An IgG3-IL-2 fusion protein has higher affinity than hrIL-2 for the IL-2R alpha subunit: real time measurement of ligand binding.

The alpha subunit of the interleukin-2 (IL-2) receptor (IL-2R alpha)3 has the highest individual affinity for IL-2 and is the only subunit not known to bind other cytokines. The interactions between IL-2 and IL-2R alpha studied in cell binding assays have revealed a number of factors which may vary significantly in different cell lines used for these assays in different laboratories. In order to avoid the problems associated with cellular assays we used an optical biosensor to examine the interaction between IL-2R alpha and hrIL-2. Real-time measurement of association and dissociation resulted in a calculated KD of 1.9 x 10(-7) M for this interaction.

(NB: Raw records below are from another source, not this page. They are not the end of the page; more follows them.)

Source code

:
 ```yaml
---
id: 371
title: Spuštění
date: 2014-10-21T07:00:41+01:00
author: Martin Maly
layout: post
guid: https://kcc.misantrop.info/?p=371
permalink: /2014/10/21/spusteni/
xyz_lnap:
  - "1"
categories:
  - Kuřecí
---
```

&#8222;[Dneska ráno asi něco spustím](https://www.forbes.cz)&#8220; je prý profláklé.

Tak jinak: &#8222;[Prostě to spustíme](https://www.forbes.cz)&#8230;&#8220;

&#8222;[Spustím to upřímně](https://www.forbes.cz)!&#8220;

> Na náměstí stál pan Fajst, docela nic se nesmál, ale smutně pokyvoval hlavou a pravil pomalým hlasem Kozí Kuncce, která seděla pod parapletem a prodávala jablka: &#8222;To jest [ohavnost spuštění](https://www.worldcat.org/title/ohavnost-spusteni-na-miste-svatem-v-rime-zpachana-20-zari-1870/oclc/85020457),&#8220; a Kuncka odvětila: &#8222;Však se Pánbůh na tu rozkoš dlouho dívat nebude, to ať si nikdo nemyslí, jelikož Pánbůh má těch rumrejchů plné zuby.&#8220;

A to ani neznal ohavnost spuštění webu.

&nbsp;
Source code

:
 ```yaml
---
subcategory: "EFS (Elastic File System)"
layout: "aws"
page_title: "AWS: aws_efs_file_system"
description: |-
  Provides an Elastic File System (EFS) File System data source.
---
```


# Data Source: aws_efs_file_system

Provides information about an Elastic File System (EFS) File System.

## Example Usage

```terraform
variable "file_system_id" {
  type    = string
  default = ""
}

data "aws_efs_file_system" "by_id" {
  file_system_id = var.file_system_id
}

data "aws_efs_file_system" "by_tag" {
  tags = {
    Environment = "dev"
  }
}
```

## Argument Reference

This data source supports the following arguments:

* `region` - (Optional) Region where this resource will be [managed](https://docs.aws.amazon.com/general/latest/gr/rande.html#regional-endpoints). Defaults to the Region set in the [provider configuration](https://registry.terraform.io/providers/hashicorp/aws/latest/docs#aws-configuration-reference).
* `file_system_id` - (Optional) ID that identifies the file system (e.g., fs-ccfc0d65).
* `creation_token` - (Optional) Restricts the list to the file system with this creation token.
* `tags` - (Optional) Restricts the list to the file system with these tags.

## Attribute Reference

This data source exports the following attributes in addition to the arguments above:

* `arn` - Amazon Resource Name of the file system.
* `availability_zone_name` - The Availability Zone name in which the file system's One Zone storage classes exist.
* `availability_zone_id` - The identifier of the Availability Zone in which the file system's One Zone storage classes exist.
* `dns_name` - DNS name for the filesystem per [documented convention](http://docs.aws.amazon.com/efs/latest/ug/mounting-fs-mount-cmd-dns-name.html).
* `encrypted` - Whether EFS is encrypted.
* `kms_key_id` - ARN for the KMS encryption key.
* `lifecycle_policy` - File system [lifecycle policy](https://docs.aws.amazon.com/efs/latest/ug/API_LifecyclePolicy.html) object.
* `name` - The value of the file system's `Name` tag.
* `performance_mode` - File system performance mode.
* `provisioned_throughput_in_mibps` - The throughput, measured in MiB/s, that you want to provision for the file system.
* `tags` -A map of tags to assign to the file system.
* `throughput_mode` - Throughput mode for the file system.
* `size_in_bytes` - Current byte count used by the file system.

We then examined the IL-2R alpha binding of a potentially bivalent IgG3-IL2 fusion protein previously shown to have a higher affinity than hrIL-2 for the high affinity IL-2R but not the intermediate affinity IL-2R. Biosensor measurements of association and dissociation of IgG3-IL2 to IL-2R alpha yielded a similar association rate but a decreased dissociation rate compared to hrIL-2, resulting in a KD of 5.3 x 10(-8) M. This system is applicable to the numerous IL-2 mutants with different affinities and activities and is generalizable to other cytokine/receptor interactions.